The design goal of AT model was to produce performance close to SCT model. Table 13 demonstrates that the performance of these two models is very close. This is also observed in FIG. 24, where SCT and AT exhibit very close performance.

TABLE 13

SCT (top) and AT (bottom) transcoding performance with LDM

configurations for sequence Johnny - Base QP: 22, R_s: 1508.13 (kbps),

PSNR_s: 42.96(dB)

ΔQP
R_B(kbps)
R_T(kbps)
PSNR_T(dB)
r
Overhead %

0
786.4
1271.12
42.29
1.92
61.64

2
574.91
803.28
41.74
2.62
39.72

4
410.03
496.09
41.1
3.68
20.99

6
301.37
338.16
40.4
5
12.21

8
229.56
247.28
39.62
6.57
7.72

0
746.98
1253.78
42.21
2.02
67.85

2
552.65
810.49
41.66
2.73
46.66

4
393.5
506.68
41.02
3.83
28.76

6
291.48
349.99
40.31
5.17
20.08

8
221.77
257.8
39.52
6.8
16.25

Class Average Performance

As described in the foregoing, transcoder performance could be averaged across sequences of the same class. This will provide a better overview of how each transcoding method performs given video sequences with certain characteristics.

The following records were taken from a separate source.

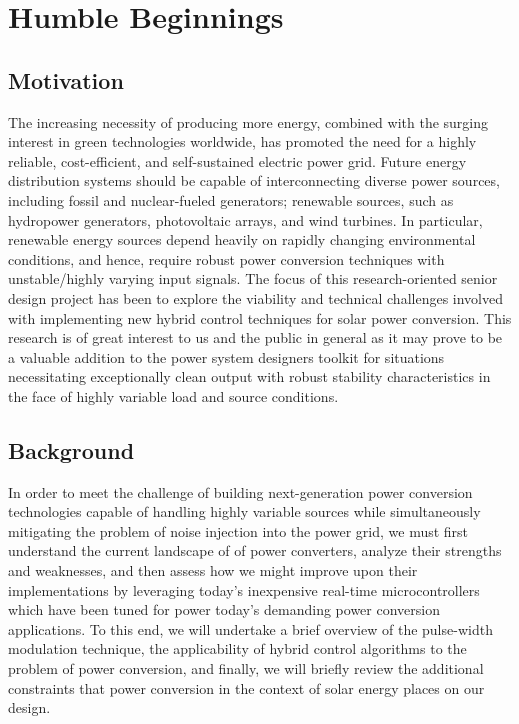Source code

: 
\chapter{Humble Beginnings} %

\label{Chapter1} %


\section{Motivation}

The increasing necessity of producing more energy, combined with the surging
interest in green technologies worldwide, has promoted the need for a highly
reliable, cost-efficient, and self-sustained electric power grid. Future energy distribution
systems should be capable of interconnecting diverse power sources,
including fossil and nuclear-fueled generators; renewable sources, such as hydropower
generators, photovoltaic arrays, and wind turbines. In particular, renewable energy sources depend heavily on
rapidly changing environmental conditions, and hence, require robust power conversion techniques with unstable/highly varying input signals\cite{91}. The focus of this research-oriented senior design project has been to explore the viability and technical challenges involved with implementing new hybrid control techniques for solar power conversion. This research is of great interest to us and the public in general as it may prove to be a valuable addition to the power system designers toolkit for situations necessitating exceptionally clean output with robust stability characteristics in the face of highly variable load and source conditions.


\section{Background}
In order to meet the challenge of building next-generation power conversion technologies capable of handling highly variable sources while simultaneously mitigating the problem of noise injection into the power grid, we must first understand the current landscape of of power converters, analyze their strengths and weaknesses, and then assess how we might improve upon their implementations by leveraging today's inexpensive real-time microcontrollers which have been tuned for power today's demanding power conversion applications. To this end, we will undertake a brief overview of the pulse-width modulation technique, the applicability of hybrid control algorithms to the problem of power conversion, and finally, we will briefly review the additional constraints that power conversion in the context of solar energy places on our design.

The 20 sequences were classified into five categories de-pending on the spatial resolution. Upper Class sequences have higher spatial resolution, therefore they will contain higher number of CTU. FIG. 36 illustrates the class performance of each developed transcoder model in conjunction with SCT model.

It is observed that using higher QP to reduce the bit-rate, FPR and IPR models are not that efficient to maintain high bit-rate reduction. This is observed for average bit-rate ratio values above 2.0 in the figure. For every sequence class, FPR and IPR has a rising overhead trend, which supports the observations made in the foregoing that the input block information without modification becomes less efficient for reducing bit-rate over half the input bit-rate.

FPR and IPR models have demonstrated somewhat lower performance for class C sequences. For class A, those models have shown better transcoding performance up to average bit-rate ratio of 2.0 compared to MV model. Except the performance of FPR and IPR models for sequence class C, in each case the overhead is below 50% regardless of bit-rate ratio.

MV model has consistent performance trend through every class, where approximately equal overhead is required for reducing the bit-rate independent from the bit-rate ratio. This trend falls between rising trends of FPR-IPR models and falling trends of SCT-AT models. This is interesting, since the re-use of CU tree structure and re-estimation of MV and intra prediction directions provides an equal trade-off between quality loss due to re-use and quality gain due to re-estimations.

The goal of AT model design was to exhibit a close performance to that of SCT model. It is clear that this goal is achieved by observing and comparing the AT and SCT model performance in FIG. 36. In general, compared to FPR, IPR, and MV models, AT model has performed the best. Across the sequence classes, AT has performed worse for sequence class C and best for class D, with an approximate difference of 4% in overhead.

As expected, for bit-rate ratios above 2.0, SCT has maintained the best transcoding performance with lowest overhead, whereas, AT model was second. Bit-rate ratio above 2.6 was unachievable with FPR and IPR models.

Per sequence class transcoding performance with RAM configuration is illustrated in FIG. 37.

The major difference between transcoder performance with RAM configuration compared to LDM configuration is the lower overhead of IPR model. RAM configuration incorporated an I-picture every eight pictures (one GOP) compared to single I-picture of LDM configuration. These I-pictures are used as reference pictures for inter prediction, and since they are only intra predicted with higher quality, the following pictures will have better reference quality. The effect of such GOP structure for RAM configuration is the lower overhead for IPR model compared to LDM configuration. Since IPR re-calculates the intra prediction directions for I-pictures.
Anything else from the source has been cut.